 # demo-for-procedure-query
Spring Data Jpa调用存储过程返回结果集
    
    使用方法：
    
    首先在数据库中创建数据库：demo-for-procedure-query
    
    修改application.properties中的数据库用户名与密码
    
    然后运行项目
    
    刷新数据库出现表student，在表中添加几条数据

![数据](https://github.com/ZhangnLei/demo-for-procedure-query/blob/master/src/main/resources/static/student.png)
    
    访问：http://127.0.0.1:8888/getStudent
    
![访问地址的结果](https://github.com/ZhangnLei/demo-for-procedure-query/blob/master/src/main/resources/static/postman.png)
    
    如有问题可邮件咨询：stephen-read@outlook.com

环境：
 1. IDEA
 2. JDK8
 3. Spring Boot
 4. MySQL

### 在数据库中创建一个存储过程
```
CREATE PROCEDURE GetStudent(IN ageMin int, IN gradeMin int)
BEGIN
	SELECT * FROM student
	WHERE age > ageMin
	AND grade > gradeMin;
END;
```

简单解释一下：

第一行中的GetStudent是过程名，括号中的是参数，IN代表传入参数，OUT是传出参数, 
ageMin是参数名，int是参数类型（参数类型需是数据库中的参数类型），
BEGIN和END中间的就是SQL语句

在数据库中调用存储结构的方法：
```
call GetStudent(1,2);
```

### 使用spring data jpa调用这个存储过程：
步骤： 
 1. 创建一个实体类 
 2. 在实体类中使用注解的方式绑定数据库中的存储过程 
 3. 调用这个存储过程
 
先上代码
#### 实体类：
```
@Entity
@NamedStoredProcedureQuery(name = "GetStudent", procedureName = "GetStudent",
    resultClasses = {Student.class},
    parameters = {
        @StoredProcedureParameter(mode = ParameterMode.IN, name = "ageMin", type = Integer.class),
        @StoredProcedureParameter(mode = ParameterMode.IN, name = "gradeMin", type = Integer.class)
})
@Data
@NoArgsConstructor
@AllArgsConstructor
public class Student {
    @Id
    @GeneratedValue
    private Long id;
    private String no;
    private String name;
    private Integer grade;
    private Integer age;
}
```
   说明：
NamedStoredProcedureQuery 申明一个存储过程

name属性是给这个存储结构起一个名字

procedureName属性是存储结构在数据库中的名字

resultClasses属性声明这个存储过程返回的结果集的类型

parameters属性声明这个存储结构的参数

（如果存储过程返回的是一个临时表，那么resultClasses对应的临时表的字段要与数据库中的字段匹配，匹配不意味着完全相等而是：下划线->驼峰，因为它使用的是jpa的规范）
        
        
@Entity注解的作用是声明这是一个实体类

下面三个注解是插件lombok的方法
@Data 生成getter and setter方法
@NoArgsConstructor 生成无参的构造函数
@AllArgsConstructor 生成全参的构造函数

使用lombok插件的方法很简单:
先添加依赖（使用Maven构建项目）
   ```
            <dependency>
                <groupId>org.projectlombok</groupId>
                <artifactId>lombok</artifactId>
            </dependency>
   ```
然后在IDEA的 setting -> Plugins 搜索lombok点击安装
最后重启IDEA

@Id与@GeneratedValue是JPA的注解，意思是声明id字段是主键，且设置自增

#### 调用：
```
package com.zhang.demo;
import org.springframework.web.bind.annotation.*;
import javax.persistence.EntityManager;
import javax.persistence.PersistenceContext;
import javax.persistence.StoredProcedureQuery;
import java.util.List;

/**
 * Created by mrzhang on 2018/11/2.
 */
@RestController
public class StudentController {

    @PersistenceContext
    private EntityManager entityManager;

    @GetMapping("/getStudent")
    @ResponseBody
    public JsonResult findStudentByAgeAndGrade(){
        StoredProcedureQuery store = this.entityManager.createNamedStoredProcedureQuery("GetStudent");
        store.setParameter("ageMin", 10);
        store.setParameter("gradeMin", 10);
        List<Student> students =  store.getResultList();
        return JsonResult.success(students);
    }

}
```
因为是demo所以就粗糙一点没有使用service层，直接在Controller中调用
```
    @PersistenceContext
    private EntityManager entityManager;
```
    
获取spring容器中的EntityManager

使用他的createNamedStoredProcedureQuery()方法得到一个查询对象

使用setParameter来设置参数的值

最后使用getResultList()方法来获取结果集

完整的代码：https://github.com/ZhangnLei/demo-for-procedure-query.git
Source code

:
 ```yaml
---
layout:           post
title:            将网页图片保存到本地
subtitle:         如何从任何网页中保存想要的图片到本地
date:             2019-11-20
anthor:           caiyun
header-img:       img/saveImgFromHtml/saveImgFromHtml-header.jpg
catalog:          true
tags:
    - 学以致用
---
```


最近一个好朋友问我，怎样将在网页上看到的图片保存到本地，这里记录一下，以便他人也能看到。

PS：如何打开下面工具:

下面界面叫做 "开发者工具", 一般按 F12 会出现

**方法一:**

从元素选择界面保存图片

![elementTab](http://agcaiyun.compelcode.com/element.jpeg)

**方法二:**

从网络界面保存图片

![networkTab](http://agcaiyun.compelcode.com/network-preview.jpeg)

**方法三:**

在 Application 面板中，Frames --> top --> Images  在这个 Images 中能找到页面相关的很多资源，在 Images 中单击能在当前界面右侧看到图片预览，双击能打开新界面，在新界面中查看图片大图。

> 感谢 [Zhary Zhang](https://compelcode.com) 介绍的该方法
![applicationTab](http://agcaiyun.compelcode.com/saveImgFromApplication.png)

○ ○ ○ ○

Exercise prompt:
Without omitting anything, retype all of the material above exactly.

Written solution:
 # demo-for-procedure-query
Spring Data Jpa调用存储过程返回结果集
    
    使用方法：
    
    首先在数据库中创建数据库：demo-for-procedure-query
    
    修改application.properties中的数据库用户名与密码
    
    然后运行项目
    
    刷新数据库出现表student，在表中添加几条数据

![数据](https://github.com/ZhangnLei/demo-for-procedure-query/blob/master/src/main/resources/static/student.png)
    
    访问：http://127.0.0.1:8888/getStudent
    
![访问地址的结果](https://github.com/ZhangnLei/demo-for-procedure-query/blob/master/src/main/resources/static/postman.png)
    
    如有问题可邮件咨询：stephen-read@outlook.com

环境：
 1. IDEA
 2. JDK8
 3. Spring Boot
 4. MySQL

### 在数据库中创建一个存储过程
```
CREATE PROCEDURE GetStudent(IN ageMin int, IN gradeMin int)
BEGIN
	SELECT * FROM student
	WHERE age > ageMin
	AND grade > gradeMin;
END;
```

简单解释一下：

第一行中的GetStudent是过程名，括号中的是参数，IN代表传入参数，OUT是传出参数, 
ageMin是参数名，int是参数类型（参数类型需是数据库中的参数类型），
BEGIN和END中间的就是SQL语句

在数据库中调用存储结构的方法：
```
call GetStudent(1,2);
```

### 使用spring data jpa调用这个存储过程：
步骤： 
 1. 创建一个实体类 
 2. 在实体类中使用注解的方式绑定数据库中的存储过程 
 3. 调用这个存储过程
 
先上代码
#### 实体类：
```
@Entity
@NamedStoredProcedureQuery(name = "GetStudent", procedureName = "GetStudent",
    resultClasses = {Student.class},
    parameters = {
        @StoredProcedureParameter(mode = ParameterMode.IN, name = "ageMin", type = Integer.class),
        @StoredProcedureParameter(mode = ParameterMode.IN, name = "gradeMin", type = Integer.class)
})
@Data
@NoArgsConstructor
@AllArgsConstructor
public class Student {
    @Id
    @GeneratedValue
    private Long id;
    private String no;
    private String name;
    private Integer grade;
    private Integer age;
}
```
   说明：
NamedStoredProcedureQuery 申明一个存储过程

name属性是给这个存储结构起一个名字

procedureName属性是存储结构在数据库中的名字

resultClasses属性声明这个存储过程返回的结果集的类型

parameters属性声明这个存储结构的参数

（如果存储过程返回的是一个临时表，那么resultClasses对应的临时表的字段要与数据库中的字段匹配，匹配不意味着完全相等而是：下划线->驼峰，因为它使用的是jpa的规范）
        
        
@Entity注解的作用是声明这是一个实体类

下面三个注解是插件lombok的方法
@Data 生成getter and setter方法
@NoArgsConstructor 生成无参的构造函数
@AllArgsConstructor 生成全参的构造函数

使用lombok插件的方法很简单:
先添加依赖（使用Maven构建项目）
   ```
            <dependency>
                <groupId>org.projectlombok</groupId>
                <artifactId>lombok</artifactId>
            </dependency>
   ```
然后在IDEA的 setting -> Plugins 搜索lombok点击安装
最后重启IDEA

@Id与@GeneratedValue是JPA的注解，意思是声明id字段是主键，且设置自增

#### 调用：
```
package com.zhang.demo;
import org.springframework.web.bind.annotation.*;
import javax.persistence.EntityManager;
import javax.persistence.PersistenceContext;
import javax.persistence.StoredProcedureQuery;
import java.util.List;

/**
 * Created by mrzhang on 2018/11/2.
 */
@RestController
public class StudentController {

    @PersistenceContext
    private EntityManager entityManager;

    @GetMapping("/getStudent")
    @ResponseBody
    public JsonResult findStudentByAgeAndGrade(){
        StoredProcedureQuery store = this.entityManager.createNamedStoredProcedureQuery("GetStudent");
        store.setParameter("ageMin", 10);
        store.setParameter("gradeMin", 10);
        List<Student> students =  store.getResultList();
        return JsonResult.success(students);
    }

}
```
因为是demo所以就粗糙一点没有使用service层，直接在Controller中调用
```
    @PersistenceContext
    private EntityManager entityManager;
```
    
获取spring容器中的EntityManager

使用他的createNamedStoredProcedureQuery()方法得到一个查询对象

使用setParameter来设置参数的值

最后使用getResultList()方法来获取结果集

完整的代码：https://github.com/ZhangnLei/demo-for-procedure-query.git
Source code

:
 ```yaml
---
layout:           post
title:            将网页图片保存到本地
subtitle:         如何从任何网页中保存想要的图片到本地
date:             2019-11-20
anthor:           caiyun
header-img:       img/saveImgFromHtml/saveImgFromHtml-header.jpg
catalog:          true
tags:
    - 学以致用
---
```


最近一个好朋友问我，怎样将在网页上看到的图片保存到本地，这里记录一下，以便他人也能看到。

PS：如何打开下面工具:

下面界面叫做 "开发者工具", 一般按 F12 会出现

**方法一:**

从元素选择界面保存图片

![elementTab](http://agcaiyun.compelcode.com/element.jpeg)

**方法二:**

从网络界面保存图片

![networkTab](http://agcaiyun.compelcode.com/network-preview.jpeg)

**方法三:**

在 Application 面板中，Frames --> top --> Images  在这个 Images 中能找到页面相关的很多资源，在 Images 中单击能在当前界面右侧看到图片预览，双击能打开新界面，在新界面中查看图片大图。

> 感谢 [Zhary Zhang](https://compelcode.com) 介绍的该方法
![applicationTab](http://agcaiyun.compelcode.com/saveImgFromApplication.png)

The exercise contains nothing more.